В 1949 году, уже после возвращения Теллера, в Лос-Аламос с продолжительным визитом приехал Георгий Гамов, с которым еще до войны я изредка встречался в Принстоне. Он взял годичный отпуск в университете Джорджа Вашингтона в Вашингтоне. Внешне это был весьма внушительной наружности мужчина, высокий — шести футов и трех дюймов, худощавый в 1937 году (и уже довольно тучный к 1949 году), светловолосый и голубоглазый, моложавый, и обычно пребывающий в хорошем настроении. Он имел очень характерную семенящую походку с подшаркиванием. Гамову был совершенно чужд популярный образ всезнающего специалиста-ученого — он никак не вязался со стереотипом ученого человека. В нем не было ничего от бездушного сухаря. Воистину «трехмерный» человек, он источал энергию, был полон жизни и очень неравнодушен к обильной пище, любил анекдоты и коварные шутки, которым мог отдаваться, не зная меры.

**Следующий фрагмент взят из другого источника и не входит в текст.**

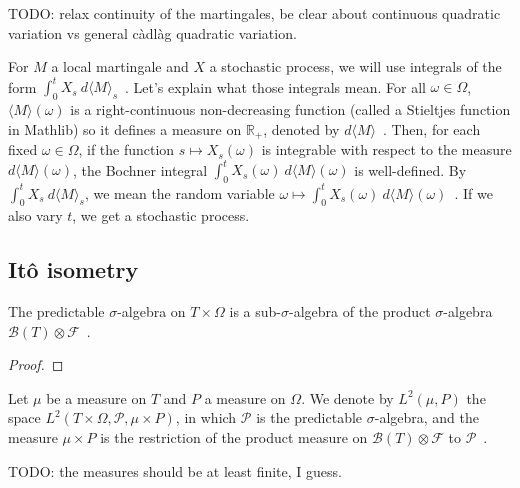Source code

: TODO: relax continuity of the martingales, be clear about continuous quadratic variation vs general càdlàg quadratic variation.

For $M$ a local martingale and $X$ a stochastic process, we will use integrals of the form $\int_0^t X_s \: d\langle M \rangle_s$~.
Let's explain what those integrals mean. For all $\omega \in \Omega$, $\langle M \rangle(\omega)$ is a right-continuous non-decreasing function (called a Stieltjes function in Mathlib) so it defines a measure on $\mathbb{R}_+$, denoted by $d\langle M \rangle$~.
Then, for each fixed $\omega \in \Omega$, if the function $s \mapsto X_s(\omega)$ is integrable with respect to the measure $d\langle M \rangle(\omega)$, the Bochner integral $\int_0^t X_s(\omega) \: d\langle M \rangle(\omega)$ is well-defined.
By $\int_0^t X_s \: d\langle M \rangle_s$, we mean the random variable $\omega \mapsto \int_0^t X_s(\omega) \: d\langle M \rangle(\omega)$~.
If we also vary $t$, we get a stochastic process.



\subsection{Itô isometry}


\begin{lemma}\label{lem:Filtration.predictable_le_prod}
The predictable $\sigma$-algebra on $T \times \Omega$ is a sub-$\sigma$-algebra of the product $\sigma$-algebra $\mathcal{B}(T) \otimes \mathcal{F}$~.
\end{lemma}

\begin{proof}
\end{proof}


\begin{definition}\label{def:L2Predictable}
  \leanok
Let $\mu$ be a measure on $T$ and $P$ a measure on $\Omega$.
We denote by $L^2(\mu, P)$ the space $L^2(T \times \Omega, \mathcal{P}, \mu \times P)$, in which $\mathcal{P}$ is the predictable $\sigma$-algebra, and the measure $\mu \times P$ is the restriction of the product measure on $\mathcal{B}(T) \otimes \mathcal{F}$ to $\mathcal{P}$~.
\end{definition}

TODO: the measures should be at least finite, I guess.

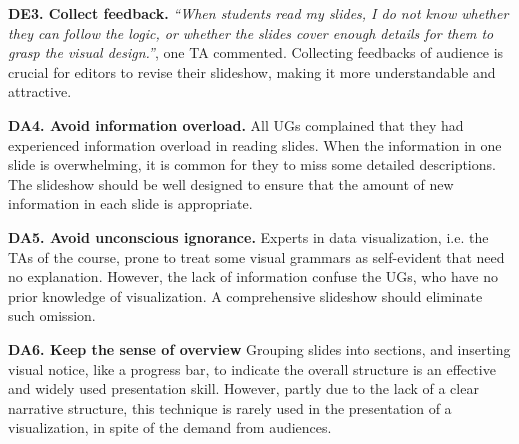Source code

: \textbf{DE3. Collect feedback.} \textit{``When students read my slides, I do not know whether they can follow the logic, or whether the slides cover enough details for them to grasp the visual design.''}, one TA commented. 
Collecting feedbacks of audience is crucial for editors to revise their slideshow, making it more understandable and attractive.  


\textbf{DA4. Avoid information overload.} 
All UGs complained that they had experienced information overload in reading slides. 
When the information in one slide is overwhelming, it is common for they to miss some detailed descriptions. 
The slideshow should be well designed to ensure that the amount of new information in each slide is appropriate. 

\textbf{DA5. Avoid unconscious ignorance.}
Experts in data visualization, i.e. the TAs of the course, prone to treat some visual grammars as self-evident that need no  explanation. However, the lack of information confuse the UGs, who have no prior knowledge of visualization. A comprehensive slideshow should eliminate such omission. 

\textbf{DA6. Keep the sense of overview}
Grouping slides into sections, and inserting visual notice, like a progress bar, to indicate the overall structure is an effective and widely used presentation skill. However, partly due to the lack of a clear narrative structure, this technique is rarely used in the presentation of a visualization, in spite of the demand from audiences. 


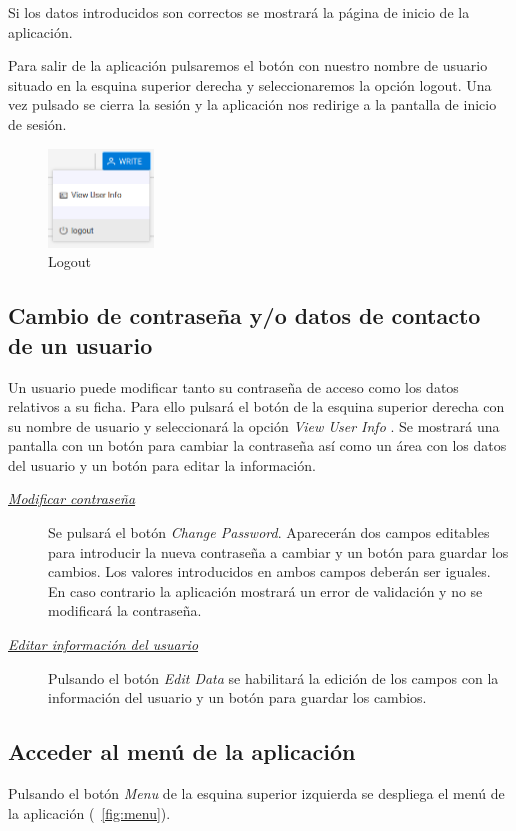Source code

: Si los datos introducidos son correctos se mostrará la página de inicio de la aplicación.

Para salir de la aplicación pulsaremos el botón con nuestro nombre de usuario situado en la esquina superior derecha y seleccionaremos la opción logout. Una vez pulsado se cierra la sesión y la aplicación nos redirige a la pantalla de inicio de sesión.

\begin{figure}[H]
  \centering
  \includegraphics[width=0.25\textwidth]{imaxes/logout.png}
  \caption{Logout}
  \label{fig:login}
\end{figure}


\subsection{Cambio de contraseña y/o datos de contacto de un usuario}
\label{sub:contraseña}
Un usuario puede modificar tanto su contraseña de acceso como los datos relativos a su ficha. Para ello pulsará el botón de la esquina superior derecha con su nombre de usuario y seleccionará la opción \textit{View User Info} .
Se mostrará una pantalla con un botón para cambiar la contraseña así como un área con los datos del usuario y un botón para editar la información.

\begin{description}
\item[\underline{\textsl{Modificar contraseña}}] Se pulsará el botón \emph{Change Password}. Aparecerán dos campos editables para introducir la nueva contraseña a cambiar y un botón para guardar los cambios. Los valores introducidos en ambos campos deberán ser iguales. En caso contrario la aplicación mostrará un error de validación y no se modificará la contraseña.

\item[\underline{\textsl{Editar información del usuario}}] Pulsando el botón \emph{Edit Data} se habilitará la edición de los campos con la información del usuario y un botón para guardar los cambios.
\end{description}


\subsection{Acceder al menú de la aplicación}
\label{sub:menu}
Pulsando el botón \emph{Menu} de la esquina superior izquierda se despliega el menú de la aplicación (\figurename~\ref{fig:menu}).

Почти сразу же мы подружились и пустились в нескончаемые дискуссии. Наши темпераменты в чем-то подходили друг другу. Он обнаружил нечто родственное в моей манере размышления (или неразмышления) над физическими задачами в стандартных направлениях. Ему нравилось подходить к различным проблемам, требуя множества различных направлений и демонстрируя непритязательность, непосредственность и оригинальность. Он безумно много говорил о себе. По сути, это был один из самых эгоцентричных людей, каких я встречал, но, как это ни парадоксально (поскольку подобное сочетание редко), он в то же время был абсолютно лишен злобы на других.

Именно он (и независимо и почти одновременно с ним Эдвард Кондон) положил начало теоретической ядерной физике, объяснив в своей работе, написанной в 1928 году, явление радиоактивности с точки зрения квантовой теории. В научных исследованиях он имел обыкновение сосредоточивать свое внимание на нескольких обозначенных проблемах в течение нескольких лет и возвращаться к одним и тем же вопросам снова и снова.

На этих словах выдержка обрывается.